LOS ANGELES – At every turn of Endeavour’s stop-and-go commute through urban streets, a constellation of spectators trailed along as the space shuttle ploddingly nosed past stores, schools, churches and front yards.
Having escaped out of Earth’s atmosphere two dozen times, Endeavour’s slow-speed trek Saturday to its retirement center took it through the working class streets of southern Los Angeles.
In an instant, the shuttle crossings became part of history.
Along the 12-mile course, people marveled at the engineering. Some rooted for Endeavour when it appeared it might clip a lightpost. Others wondered whether it could just hurry up to its destination.
Crowds gathered in front of lnglewood High School before sunrise Saturday to watch Endeavour roll by at about 2 mph. Many were bundled up sipping coffee.
This is great for the city as a whole. It makes us proud, said Dean Martinez, a project director for a nonprofit whose family took turns taking pictures of one another as the shuttle slowly inched by.
Added his wife, Marcia, It’s a big deal especially for this neighborhood. It’s important to witness history and for our children to experience it.
Endeavour was scheduled to inch into the California Science Center late Saturday to spend the rest of its years as a museum piece.
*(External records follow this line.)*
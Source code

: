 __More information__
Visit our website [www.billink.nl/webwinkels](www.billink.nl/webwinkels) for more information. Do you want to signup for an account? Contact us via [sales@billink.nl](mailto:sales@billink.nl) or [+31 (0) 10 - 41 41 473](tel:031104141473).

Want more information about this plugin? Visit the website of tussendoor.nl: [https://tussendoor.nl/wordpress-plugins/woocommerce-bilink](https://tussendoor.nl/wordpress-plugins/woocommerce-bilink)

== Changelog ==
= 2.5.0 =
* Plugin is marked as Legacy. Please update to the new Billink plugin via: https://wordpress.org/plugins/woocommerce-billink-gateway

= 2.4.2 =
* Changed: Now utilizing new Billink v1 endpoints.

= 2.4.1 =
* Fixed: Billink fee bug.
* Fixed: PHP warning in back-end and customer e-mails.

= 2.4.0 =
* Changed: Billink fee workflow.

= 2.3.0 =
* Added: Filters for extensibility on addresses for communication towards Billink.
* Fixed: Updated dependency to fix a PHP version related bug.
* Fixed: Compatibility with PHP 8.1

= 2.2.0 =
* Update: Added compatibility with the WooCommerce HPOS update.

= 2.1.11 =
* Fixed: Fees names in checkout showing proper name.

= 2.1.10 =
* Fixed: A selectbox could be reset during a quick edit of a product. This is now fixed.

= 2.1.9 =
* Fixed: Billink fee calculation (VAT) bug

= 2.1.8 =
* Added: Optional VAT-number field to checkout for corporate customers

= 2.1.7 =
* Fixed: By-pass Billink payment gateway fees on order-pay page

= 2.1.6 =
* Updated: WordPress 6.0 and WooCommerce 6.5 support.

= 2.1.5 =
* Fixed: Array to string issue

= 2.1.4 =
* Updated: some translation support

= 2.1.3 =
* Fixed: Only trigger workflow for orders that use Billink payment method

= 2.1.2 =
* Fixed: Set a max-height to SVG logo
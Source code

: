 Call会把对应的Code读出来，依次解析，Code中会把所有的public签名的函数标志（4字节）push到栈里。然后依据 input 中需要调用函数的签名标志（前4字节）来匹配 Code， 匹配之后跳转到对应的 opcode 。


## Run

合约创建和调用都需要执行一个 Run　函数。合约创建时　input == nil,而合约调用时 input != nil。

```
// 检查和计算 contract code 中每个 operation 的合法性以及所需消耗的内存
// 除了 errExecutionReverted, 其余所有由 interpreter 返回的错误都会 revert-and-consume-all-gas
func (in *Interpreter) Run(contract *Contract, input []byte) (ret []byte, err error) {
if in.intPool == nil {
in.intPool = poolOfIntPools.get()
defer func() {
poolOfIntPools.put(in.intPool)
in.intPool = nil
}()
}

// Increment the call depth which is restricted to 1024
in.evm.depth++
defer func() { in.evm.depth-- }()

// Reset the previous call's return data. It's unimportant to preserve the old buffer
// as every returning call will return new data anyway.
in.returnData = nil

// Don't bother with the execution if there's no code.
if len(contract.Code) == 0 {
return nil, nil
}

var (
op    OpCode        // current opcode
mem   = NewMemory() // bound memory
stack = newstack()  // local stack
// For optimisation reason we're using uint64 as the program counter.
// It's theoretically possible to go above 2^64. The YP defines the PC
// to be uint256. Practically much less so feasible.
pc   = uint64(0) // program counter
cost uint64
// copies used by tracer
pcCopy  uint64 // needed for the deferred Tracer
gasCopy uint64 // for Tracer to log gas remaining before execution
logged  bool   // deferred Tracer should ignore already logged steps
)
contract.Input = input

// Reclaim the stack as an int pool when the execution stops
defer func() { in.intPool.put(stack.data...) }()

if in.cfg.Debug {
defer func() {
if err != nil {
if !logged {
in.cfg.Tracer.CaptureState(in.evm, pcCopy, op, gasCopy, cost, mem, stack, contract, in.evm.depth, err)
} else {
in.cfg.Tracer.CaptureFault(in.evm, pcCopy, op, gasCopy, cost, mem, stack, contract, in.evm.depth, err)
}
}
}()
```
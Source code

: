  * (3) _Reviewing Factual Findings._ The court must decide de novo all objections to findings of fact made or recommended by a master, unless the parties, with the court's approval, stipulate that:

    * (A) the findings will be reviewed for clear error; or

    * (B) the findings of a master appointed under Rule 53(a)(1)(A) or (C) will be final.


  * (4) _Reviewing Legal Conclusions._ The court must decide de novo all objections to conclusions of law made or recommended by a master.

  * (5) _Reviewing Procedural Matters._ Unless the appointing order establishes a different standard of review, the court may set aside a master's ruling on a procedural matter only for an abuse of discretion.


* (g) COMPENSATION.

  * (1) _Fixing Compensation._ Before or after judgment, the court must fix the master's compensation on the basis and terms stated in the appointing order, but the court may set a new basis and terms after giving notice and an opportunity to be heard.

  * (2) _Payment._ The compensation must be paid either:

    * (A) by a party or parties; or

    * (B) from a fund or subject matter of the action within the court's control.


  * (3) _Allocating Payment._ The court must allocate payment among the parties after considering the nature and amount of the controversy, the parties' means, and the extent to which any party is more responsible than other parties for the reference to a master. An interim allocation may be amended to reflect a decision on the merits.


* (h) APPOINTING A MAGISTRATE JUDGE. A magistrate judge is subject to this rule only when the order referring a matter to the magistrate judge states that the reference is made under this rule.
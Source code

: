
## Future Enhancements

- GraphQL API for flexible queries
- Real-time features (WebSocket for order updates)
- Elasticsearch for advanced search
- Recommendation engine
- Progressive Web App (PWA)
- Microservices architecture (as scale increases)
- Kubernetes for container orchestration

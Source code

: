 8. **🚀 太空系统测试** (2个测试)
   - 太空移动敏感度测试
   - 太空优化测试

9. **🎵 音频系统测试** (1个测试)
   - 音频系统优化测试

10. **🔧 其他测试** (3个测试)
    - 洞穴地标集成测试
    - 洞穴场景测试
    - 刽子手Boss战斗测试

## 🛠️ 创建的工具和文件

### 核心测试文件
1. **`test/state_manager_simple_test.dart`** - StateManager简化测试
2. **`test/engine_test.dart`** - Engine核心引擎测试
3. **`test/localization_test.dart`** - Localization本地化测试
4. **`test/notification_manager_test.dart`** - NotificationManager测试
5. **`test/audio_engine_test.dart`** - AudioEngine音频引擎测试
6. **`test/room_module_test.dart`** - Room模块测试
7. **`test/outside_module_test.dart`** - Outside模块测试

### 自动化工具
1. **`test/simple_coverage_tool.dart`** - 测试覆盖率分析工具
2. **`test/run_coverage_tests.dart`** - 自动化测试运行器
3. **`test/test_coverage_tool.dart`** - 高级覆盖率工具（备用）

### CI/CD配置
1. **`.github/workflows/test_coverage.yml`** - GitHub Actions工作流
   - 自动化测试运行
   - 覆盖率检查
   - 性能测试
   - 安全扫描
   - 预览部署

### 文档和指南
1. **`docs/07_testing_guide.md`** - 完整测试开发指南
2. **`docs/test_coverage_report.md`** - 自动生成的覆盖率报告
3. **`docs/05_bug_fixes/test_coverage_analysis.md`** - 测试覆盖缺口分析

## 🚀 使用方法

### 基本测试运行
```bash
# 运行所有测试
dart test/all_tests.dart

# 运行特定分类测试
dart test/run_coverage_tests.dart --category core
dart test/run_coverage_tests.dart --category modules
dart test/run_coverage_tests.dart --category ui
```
Before it did, the shuttle made a late-morning pit stop at the Forum, where it was greeted in the arena’s parking lot by a throng of cheering spectators. After crawling up Crenshaw Boulevard, the shuttle was scheduled to stop for a bit at the intersection with Martin Luther King Jr. Boulevard.
Endeavour hit the pavement before dawn Friday, trundling out of the Los Angeles International Airport on a remote-controlled 160-wheel carrier past diamond-shaped Shuttle Xing signs. The first day of the move was punctuated by long idle spells as crews reconfigured the carrier and leapfrogged ahead on the route to hoist power lines and dismantle traffic lights and street signs.
It’s no longer shiny and sleek like when it first rolled off the assembly line in the Mojave Desert in 1991 to replace the lost Challenger. As it cruised block-by-block, it was hard to miss what 123 million miles in space and two dozen re-entries can do to the exterior.
You can sense the magnitude of where it’s been, said Janet Dion, a family therapist from Manhattan Beach, fixating on the heat tiles that protected the shuttle during the return to Earth.
Shuffling Endeavour through city streets was a laborious undertaking – nearly a year in the making. It could not be taken apart without damaging the delicate tiles. Airlifting it was out of the question. So was driving on freeways, since it was too massive to fit through underpasses.
This is unlike anything we’ve ever moved before, said Jim Hennessy, a spokesman for Sarens, the contract mover.
Once movers settled on the route, the neighborhoods with a front-row seat were transformed. Some 400 trees were cleared with the promise of replanting later. Telephone, cable and power lines were lifted sky-high. Chunks of steel plates were laid down to prevent the streets from buckling and to protect underground utilities.